Relikwia, bomba i mozaika

"To będą takie Łagiewniki Północy albo druga Częstochowa. Dzięki cudowi eucharystycznemu miliony ludzi przejdzie przez próg naszej świątyni" - mówią kobiety spotkane w pobliżu kościoła. Sokólski kościół ma już jedną cenną relikwię, to znajdujący się w bocznej nawie obraz Miłosierdzia Bożego.


Starsze pokolenie pamięta też historię, jaka przytrafiła się kościołowi św. Antoniego w czasie II wojny światowej. Podłożone przez Niemców ładunki wybuchowe nie zostały jednak odpalone. Od zagłady uratował świątynię ks. Stanisław Fiedorczuk, żołnierz Armii Krajowej. Mieszkańcy Sokółki skomentowali tamto wydarzenie jednym słowem - "cud". Tak samo mówiono o innym zdarzeniu z czasów wojny. Na prowadzące do kościoła schody upadła zrzucona przez samolot bomba. Nikt nie wie, dlaczego nie wybuchła. Pocisk rozbroił Rosjanin, który za solidnie wykonaną robotę kazał sobie zapłacić wódką.

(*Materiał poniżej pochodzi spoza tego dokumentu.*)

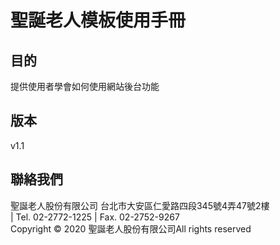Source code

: # 聖誕老人模板使用手冊
## 目的

提供使用者學會如何使用網站後台功能

## 版本
v1.1

## 聯絡我們

聖誕老人股份有限公司
台北市大安區仁愛路四段345號4弄47號2樓  
| Tel. 02-2772-1225 | Fax. 02-2752-9267  
Copyright © 2020 聖誕老人股份有限公司All rights reserved
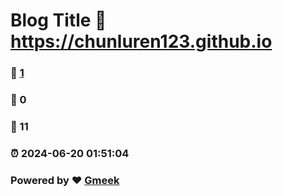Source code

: # Blog Title :link: https://chunluren123.github.io 
### :page_facing_up: [1](https://chunluren123.github.io/tag.html) 
### :speech_balloon: 0 
### :hibiscus: 11 
### :alarm_clock: 2024-06-20 01:51:04 
### Powered by :heart: [Gmeek](https://github.com/Meekdai/Gmeek)
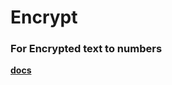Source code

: # Encrypt

### For Encrypted text to numbers

**[docs](http://sharing-4269.infinityfreeapp.com/old/Encrypt.html)**
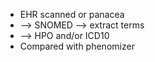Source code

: 
* EHR scanned or panacea 
* --> SNOMED --> extract terms
* --> HPO and/or ICD10
* Compared with phenomizer 

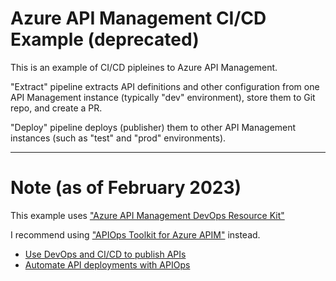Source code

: # Azure API Management CI/CD Example (deprecated)

This is an example of CI/CD pipleines to Azure API Management. 

"Extract" pipeline extracts API definitions and other configuration from one API Management instance (typically "dev" environment), store them to Git repo, and create a PR.

"Deploy" pipeline deploys (publisher) them to other API Management instances (such as "test" and "prod" environments).

---

# Note (as of February 2023)

This example uses ["Azure API Management DevOps Resource Kit"](https://github.com/Azure/azure-api-management-devops-resource-kit)

I recommend using ["APIOps Toolkit for Azure APIM"](https://azure.github.io/apiops/) instead.

- [Use DevOps and CI/CD to publish APIs](https://learn.microsoft.com/en-us/azure/api-management/devops-api-development-templates)
- [Automate API deployments with APIOps](https://learn.microsoft.com/en-us/azure/architecture/example-scenario/devops/automated-api-deployments-apiops)
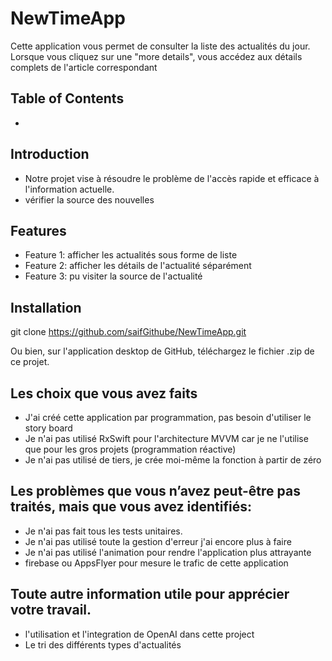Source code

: # NewTimeApp


Cette application vous permet de consulter la liste des actualités du jour. Lorsque vous cliquez sur une "more details",
vous accédez aux détails complets de l'article correspondant

## Table of Contents

- 
## Introduction

- Notre projet vise à résoudre le problème de l'accès rapide et efficace à l'information actuelle.
- vérifier la source des nouvelles

## Features


- Feature 1: afficher les actualités sous forme de liste
- Feature 2: afficher les détails de l'actualité séparément
- Feature 3: pu visiter la source de l'actualité


## Installation

git clone https://github.com/saifGithube/NewTimeApp.git

Ou bien, sur l'application desktop de GitHub, téléchargez le fichier .zip de ce projet.

## Les choix que vous avez faits
- J'ai créé cette application par programmation, pas besoin d'utiliser le story board
- Je n'ai pas utilisé RxSwift pour l'architecture MVVM car je ne l'utilise que pour les gros projets (programmation réactive)
- Je n'ai pas utilisé de tiers, je crée moi-même la fonction à partir de zéro
  
## Les problèmes que vous n’avez peut-être pas traités, mais que vous avez identifiés:
- Je n'ai pas fait tous les tests unitaires.
- Je n'ai pas utilisé toute la gestion d'erreur j'ai encore plus à faire
- Je n'ai pas utilisé l'animation pour rendre l'application plus attrayante
- firebase ou AppsFlyer pour mesure le trafic de cette application

## Toute autre information utile pour apprécier votre travail. 
- l'utilisation et l'integration de OpenAI dans cette project 
- Le tri des différents types d'actualités 
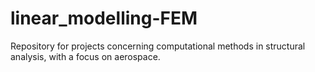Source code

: # linear_modelling-FEM
Repository for projects concerning computational methods in structural analysis, with a focus on aerospace.
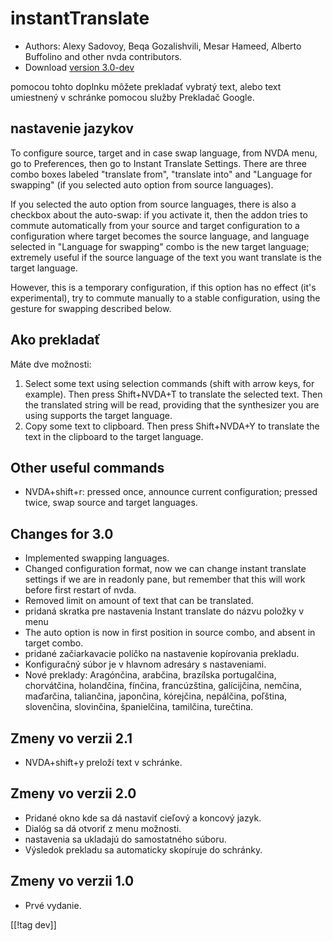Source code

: # instantTranslate #

* Authors: Alexy Sadovoy, Beqa Gozalishvili, Mesar Hameed, Alberto Buffolino
  and other nvda contributors.
* Download [version 3.0-dev][1]

pomocou tohto doplnku môžete prekladať vybratý text, alebo text umiestnený v
schránke pomocou služby Prekladač Google.

## nastavenie jazykov ##
To configure source, target and in case swap language, from NVDA menu, go to
Preferences, then go to Instant Translate Settings.  There are three combo
boxes labeled "translate from", "translate into" and "Language for swapping"
(if you selected auto option from source languages).

If you selected the auto option from source languages, there is also a
checkbox about the auto-swap: if you activate it, then the addon tries to
commute automatically from your source and target configuration to a
configuration where target becomes the source language, and language
selected in "Language for swapping" combo is the new target language;
extremely useful if the source language of the text you want translate is
the target language.

However, this is a temporary configuration, if this option has no effect
(it's experimental), try to commute manually to a stable configuration,
using the gesture for swapping described below.

## Ako prekladať ##
Máte dve možnosti:

1. Select some text using selection commands (shift with arrow keys, for
   example). Then press Shift+NVDA+T to translate the selected text. Then
   the translated string will be read, providing that the synthesizer you
   are using supports the target language.
2. Copy some text to clipboard. Then press Shift+NVDA+Y to translate the
   text in the clipboard to the target language.

## Other useful commands ##
* NVDA+shift+r: pressed once, announce current configuration; pressed twice,
  swap source and target languages.

## Changes for 3.0 ##
* Implemented swapping languages.
* Changed configuration format, now we can change instant translate settings
  if we are in readonly pane, but remember that this will work before first
  restart of nvda.
* Removed limit on amount of text that can be translated.
* pridaná skratka pre nastavenia Instant translate do názvu položky v menu
* The auto option is now in first position in source combo, and absent in
  target combo.
* pridané začiarkavacie políčko na nastavenie kopírovania prekladu.
* Konfiguračný súbor je v hlavnom adresáry s nastaveniami.
* Nové preklady: Aragónčina, arabčina, brazílska portugalčina, chorvátčina,
  holandčina, fínčina, francúzština, galícijčina, nemčina, maďarčina,
  taliančina, japončina, kórejčina, nepálčina, poľština, slovenčina,
  slovinčina, španielčina, tamilčina, turečtina.

## Zmeny vo verzii 2.1 ##
* NVDA+shift+y preloží text v schránke.

## Zmeny vo verzii 2.0 ##
* Pridané okno kde sa dá nastaviť cieľový a koncový jazyk.
* Dialóg sa dá otvoriť z menu možnosti.
* nastavenia sa ukladajú do samostatného súboru.
* Výsledok prekladu sa automaticky skopíruje do schránky.

## Zmeny vo verzii 1.0 ##
* Prvé vydanie.

[[!tag dev]]

[1]: http://addons.nvda-project.org/files/get.php?file=it-dev
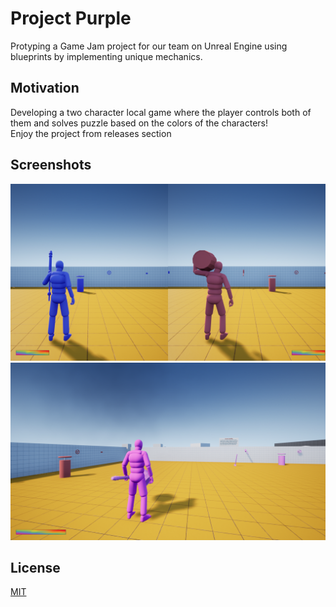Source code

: # Project Purple
Protyping a Game Jam project for our team on Unreal Engine using blueprints by implementing unique mechanics.

## Motivation
Developing a two character local game where the player controls both of them and solves puzzle based on the colors of the characters!<br>
Enjoy the project from releases section

## Screenshots
<img src="1.png" width="750">
<img src="2.png" width="750">

## License
[MIT](https://choosealicense.com/licenses/mit/)
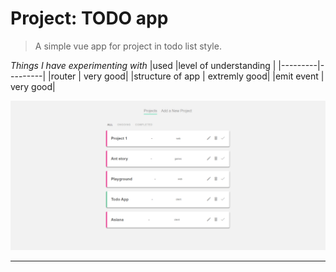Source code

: # Project: TODO app

> A simple vue app for project in todo list style.

_Things I have experimenting with_
|used |level of understanding |
|---------|---------|
|router | very good|
|structure of app | extremly good|
|emit event | very good|

![todo app](./_.png)

---
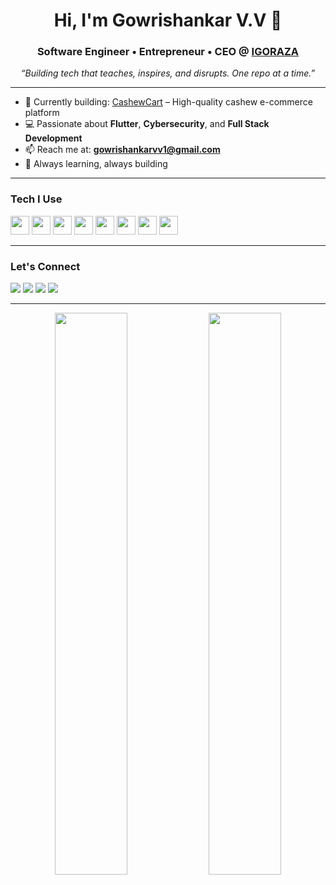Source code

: <h1 align="center">Hi, I'm Gowrishankar V.V 👋</h1>
<h3 align="center">Software Engineer • Entrepreneur • CEO @ <a href="https://igoraza.com" target="_blank">IGORAZA</a></h3>

<p align="center"><em>“Building tech that teaches, inspires, and disrupts. One repo at a time.”</em></p>

---

- 🛒 Currently building: [CashewCart](https://cashewcart.com) – High-quality cashew e-commerce platform  
- 💻 Passionate about **Flutter**, **Cybersecurity**, and **Full Stack Development**  
- 📫 Reach me at: **gowrishankarvv1@gmail.com**  
- 🌱 Always learning, always building  

---

<h3>Tech I Use</h3>

<p>
  <img src="https://cdn.jsdelivr.net/gh/devicons/devicon/icons/flutter/flutter-original.svg" width="30"/>
  <img src="https://cdn.jsdelivr.net/gh/devicons/devicon/icons/dart/dart-original.svg" width="30"/>
  <img src="https://cdn.jsdelivr.net/gh/devicons/devicon/icons/javascript/javascript-original.svg" width="30"/>
  <img src="https://cdn.jsdelivr.net/gh/devicons/devicon/icons/nodejs/nodejs-original.svg" width="30"/>
  <img src="https://cdn.jsdelivr.net/gh/devicons/devicon/icons/python/python-original.svg" width="30"/>
  <img src="https://cdn.jsdelivr.net/gh/devicons/devicon/icons/html5/html5-original.svg" width="30"/>
  <img src="https://cdn.jsdelivr.net/gh/devicons/devicon/icons/css3/css3-original.svg" width="30"/>
  <img src="https://cdn.jsdelivr.net/gh/devicons/devicon/icons/linux/linux-original.svg" width="30"/>
</p>

---

<h3>Let's Connect</h3>

<p>
  <a href="https://twitter.com/gowrishankarvv"><img src="https://skillicons.dev/icons?i=twitter" /></a>
  <a href="https://linkedin.com/in/gowrishankar-v-v-0687241a7"><img src="https://skillicons.dev/icons?i=linkedin" /></a>
  <a href="https://instagram.com/gowrishankar.v.v"><img src="https://skillicons.dev/icons?i=instagram" /></a>
  <a href="https://www.hackerrank.com/gowrishankarvv1"><img src="https://skillicons.dev/icons?i=hackerrank" /></a>
</p>

---

<p align="center">
  <img src="https://github-readme-stats.vercel.app/api?username=gowrishankarvv&show_icons=true&theme=default" width="48%"/>
  <img src="https://github-readme-stats.vercel.app/api/top-langs/?username=gowrishankarvv&layout=compact" width="48%"/>
</p>
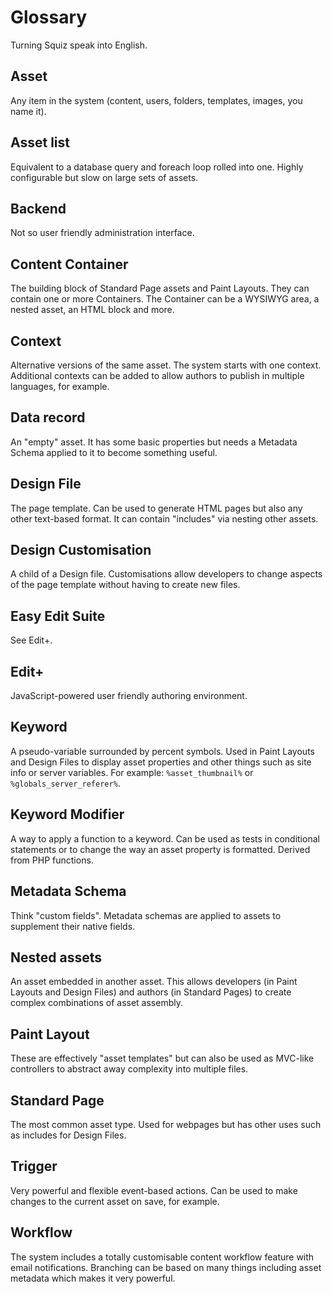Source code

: # Glossary

Turning Squiz speak into English.

## Asset
Any item in the system (content, users, folders, templates, images, you name it).

## Asset list
Equivalent to a database query and foreach loop rolled into one. Highly configurable but slow on large sets of assets.

## Backend
Not so user friendly administration interface.

## Content Container
The building block of Standard Page assets and Paint Layouts. They can contain one or more Containers. The Container can be a WYSIWYG area, a nested asset, an HTML block and more.

## Context
Alternative versions of the same asset. The system starts with one context. Additional contexts can be added to allow authors to publish in multiple languages, for example.

## Data record
An "empty" asset. It has some basic properties but needs a Metadata Schema applied to it to become something useful.

## Design File
The page template. Can be used to generate HTML pages but also any other text-based format. It can contain "includes" via nesting other assets.

## Design Customisation
A child of a Design file. Customisations allow developers to change aspects of the page template without having to create new files.

## Easy Edit Suite
See Edit+.

## Edit+
JavaScript-powered user friendly authoring environment.

## Keyword
A pseudo-variable surrounded by percent symbols. Used in Paint Layouts and Design Files to display asset properties and other things such as site info or server variables. For example: `%asset_thumbnail%` or `%globals_server_referer%`.

## Keyword Modifier
A way to apply a function to a keyword. Can be used as tests in conditional statements or to change the way an asset property is formatted. Derived from PHP functions.

## Metadata Schema
Think "custom fields". Metadata schemas are applied to assets to supplement their native fields.

## Nested assets
An asset embedded in another asset. This allows developers (in Paint Layouts and Design Files) and authors (in Standard Pages) to create complex combinations of asset assembly.

## Paint Layout
These are effectively "asset templates" but can also be used as MVC-like controllers to abstract away complexity into multiple files.

## Standard Page
The most common asset type. Used for webpages but has other uses such as includes for Design Files.

## Trigger
Very powerful and flexible event-based actions. Can be used to make changes to the current asset on save, for example.

## Workflow
The system includes a totally customisable content workflow feature with email notifications. Branching can be based on many things including asset metadata which makes it very powerful.
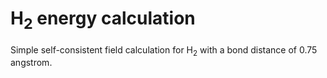 # H<sub>2</sub> energy calculation

Simple self-consistent field calculation for H<sub>2</sub> with a bond distance of 0.75 angstrom.
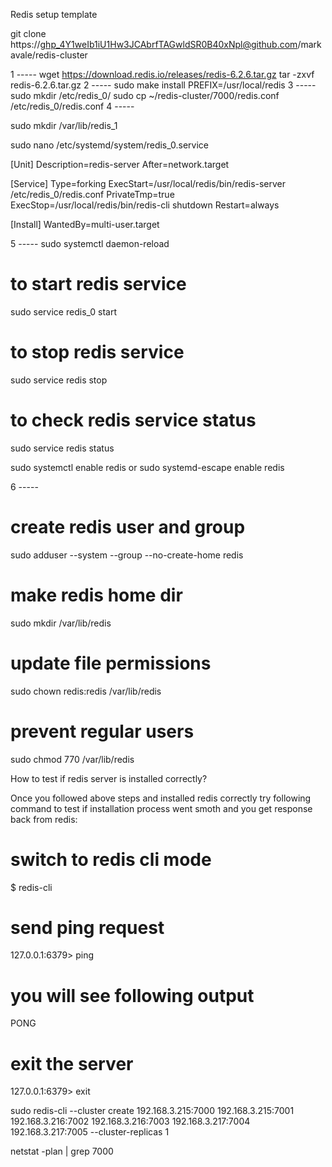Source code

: Redis setup template

git clone https://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@github.com/markavale/redis-cluster

1 -----
wget https://download.redis.io/releases/redis-6.2.6.tar.gz
tar -zxvf redis-6.2.6.tar.gz
2 -----
sudo make install PREFIX=/usr/local/redis
3 -----
sudo mkdir /etc/redis_0/
sudo cp ~/redis-cluster/7000/redis.conf /etc/redis_0/redis.conf
4 -----

sudo mkdir /var/lib/redis_1

sudo nano /etc/systemd/system/redis_0.service



[Unit]
Description=redis-server
After=network.target

[Service]
Type=forking
ExecStart=/usr/local/redis/bin/redis-server /etc/redis_0/redis.conf
PrivateTmp=true
ExecStop=/usr/local/redis/bin/redis-cli shutdown
Restart=always

[Install]
WantedBy=multi-user.target

5 -----
sudo systemctl daemon-reload
# to start redis service
sudo service redis_0 start

# to stop redis service
sudo service redis stop

# to check redis service status
sudo service redis status​

sudo systemctl enable redis​
or
sudo systemd-escape enable redis​

6 -----
# create redis user and group
sudo adduser --system --group --no-create-home redis

# make redis home dir
sudo mkdir /var/lib/redis

# update file permissions
sudo chown redis:redis /var/lib/redis

# prevent regular users
sudo chmod 770 /var/lib/redis​


How to test if redis server is installed correctly?

Once you followed above steps and installed redis correctly try following command to test if installation process went smoth and you get response back from redis:

# switch to redis cli mode
$ redis-cli

# send ping request
127.0.0.1:6379> ping

# you will see following output
PONG

# exit the server
127.0.0.1:6379> exit​



sudo redis-cli --cluster create 192.168.3.215:7000 192.168.3.215:7001 192.168.3.216:7002 192.168.3.216:7003 192.168.3.217:7004 192.168.3.217:7005 --cluster-replicas 1


netstat -plan | grep 7000







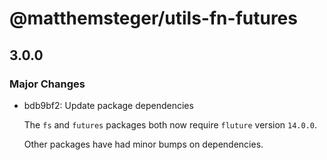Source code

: # @matthemsteger/utils-fn-futures

## 3.0.0
### Major Changes

- bdb9bf2: Update package dependencies
  
  The `fs` and `futures` packages both now require `fluture` version `14.0.0`.
  
  Other packages have had minor bumps on dependencies.
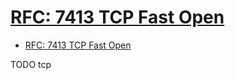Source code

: # [RFC: 7413 TCP Fast Open](https://tools.ietf.org/html/rfc7413)

- [RFC: 7413 TCP Fast Open](#rfc-7413-tcp-fast-open)












TODO tcp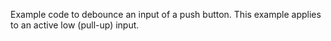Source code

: Example code to debounce an input of a push button.
This example applies to an active low (pull-up) input.
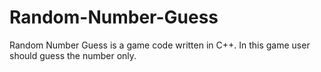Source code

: # Random-Number-Guess
Random Number Guess is a game code written in C++. In this game user should guess the number only.
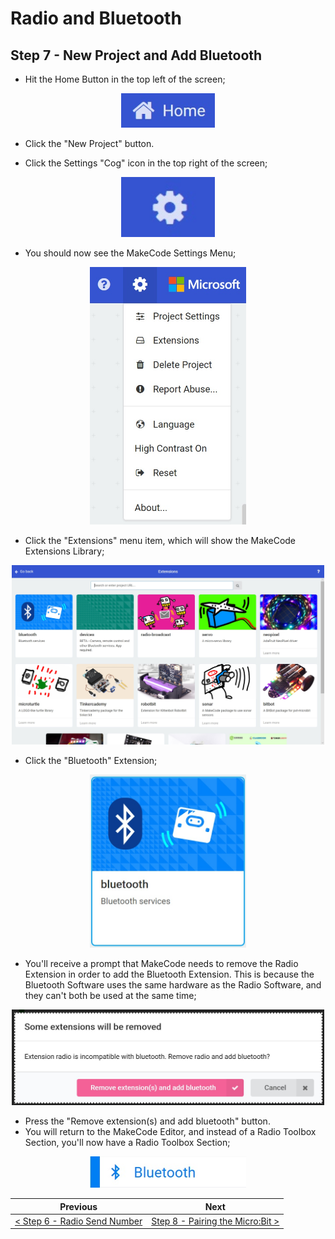 # Radio and Bluetooth #

## Step 7 - New Project and Add Bluetooth ##

- Hit the Home Button in the top left of the screen;

<p align="center">
    <img src="images/7-home.jpg" width="150px" >
</p>

- Click the "New Project" button.

- Click the Settings "Cog" icon in the top right of the screen; 

<p align="center">
    <img src="images/7-settings.jpg" width="150px" >
</p>

- You should now see the MakeCode Settings Menu;

<p align="center">
    <img src="images/7-settings-open.jpg" width="250px" >
</p>

- Click the "Extensions" menu item, which will show the MakeCode Extensions Library;

<p align="center">
    <img src="images/7-extensions.jpg" width="500px" >
</p>

- Click the "Bluetooth" Extension;

<p align="center">
    <img src="images/7-extensions-bluetooth.jpg" width="250px" >
</p>

- You'll receive a prompt that MakeCode needs to remove the Radio Extension in order to add the Bluetooth Extension. This is because the Bluetooth Software uses the same hardware as the Radio Software, and they can't both be used at the same time;

<p align="center">
    <img src="images/7-extensions-bluetooth-remove-radio.jpg" width="500px" >
</p>

- Press the "Remove extension(s) and add bluetooth" button.
- You will return to the MakeCode Editor, and instead of a Radio Toolbox Section, you'll now have a Radio Toolbox Section;

<p align="center">
    <img src="images/7-bluetooth-section.jpg" width="250px" >
</p>

| Previous | Next |
| -------- | ---- |
| [< Step 6 - Radio Send Number](6-radio-send-number.md) | [Step 8 - Pairing the Micro:Bit >](8-pairing-microbit.md) |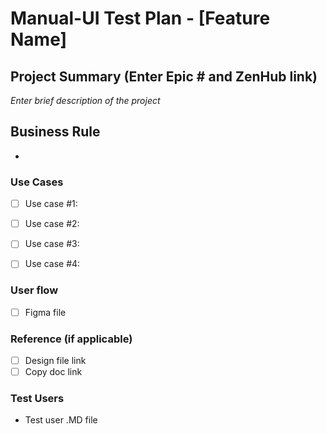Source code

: # Manual-UI Test Plan - [Feature Name]

## Project Summary (Enter Epic # and ZenHub link) 
_Enter brief description of the project_

## Business Rule 
- 

### Use Cases

- [ ] Use case #1: 
- [ ] Use case #2: 
- [ ] Use case #3: 
- [ ] Use case #4: 


### User flow
- [ ] Figma file 

### Reference (if applicable) 
- [ ] Design file link
- [ ] Copy doc link 

### Test Users 
- Test user .MD file 
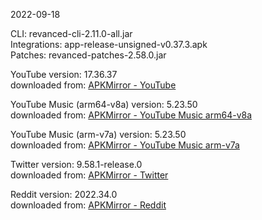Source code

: 2022-09-18
  
CLI: revanced-cli-2.11.0-all.jar  
Integrations: app-release-unsigned-v0.37.3.apk  
Patches: revanced-patches-2.58.0.jar  

YouTube version: 17.36.37  
downloaded from: [APKMirror - YouTube](https://www.apkmirror.com/apk/google-inc/youtube/youtube-17-36-37-release/youtube-17-36-37-2-android-apk-download/)  

YouTube Music (arm64-v8a) version: 5.23.50  
downloaded from: [APKMirror - YouTube Music arm64-v8a](https://www.apkmirror.com/apk/google-inc/youtube-music/youtube-music-5-23-50-release/youtube-music-5-23-50-android-apk-download/)  

YouTube Music (arm-v7a) version: 5.23.50  
downloaded from: [APKMirror - YouTube Music arm-v7a](https://www.apkmirror.com/apk/google-inc/youtube-music/youtube-music-5-23-50-release/youtube-music-5-23-50-2-android-apk-download/)  

Twitter version: 9.58.1-release.0  
downloaded from: [APKMirror - Twitter](https://www.apkmirror.com/apk/twitter-inc/twitter/twitter-9-58-1-release-0-release/twitter-9-58-1-release-0-2-android-apk-download/)  

Reddit version: 2022.34.0  
downloaded from: [APKMirror - Reddit](https://www.apkmirror.com/apk/redditinc/reddit/reddit-2022-34-0-release/reddit-2022-34-0-2-android-apk-download/)  
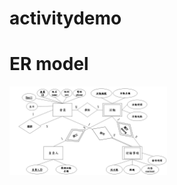 # activitydemo

# ER model
<img src="https://github.com/yiweijiang/activitydemo/blob/master/README/ERMode.jpg" width="50%" height="50%">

Była też inna dziwna historia z sokólskim kościołem w roli głównej. W drugiej połowie lat 80. po mieście krążyła wiadomość, że z mozaiką umieszczoną na frontonie świątyni dzieją się niesamowite rzeczy.

"Mówiło się, że na twarzy Matki Boskiej pojawiły się rysy podobne do tych z oblicza Czarnej Madonny i kiedy dojdą one do serca, nastąpi koniec świata. Potem okazało się, że to nie był żaden cud, tylko zwykłe ludzkie gadanie. Teraz to zupełnie co innego" - podkreśla starszy mężczyzna.

Zdarzenie z kościoła św. Antoniego porównywane jest z tym, co stało się we włoskiej miejscowości Lanciano w VIII w. W rękach odprawiającego mszę kapłana hostia przemieniła się w ciało, a wino zastygło w bryłki krwi. Kościół uznał to za cud eucharystyczny. W 1970 r. ponownie zbadano relikwie. Badanie potwierdziło, że ciało przemienione z hostii to fragment ludzkiego mięśnia sercowego. "Nie mam najmniejszych wątpliwości, że u nas też tak będzie. Modlę się o to gorąco" - przyznaje młoda dziewczyna.

Tymczasem mieszkańcy karmią się każdą nową informacją. Jedni są w stanie uwierzyć we wszystko, a inni przekonują, że żadnego cudu nie było.

Ile ludzi, tyle teorii. Bo w Sokółce każdy chce mieć własne zdanie. Nawet jeżeli chodzi o cud.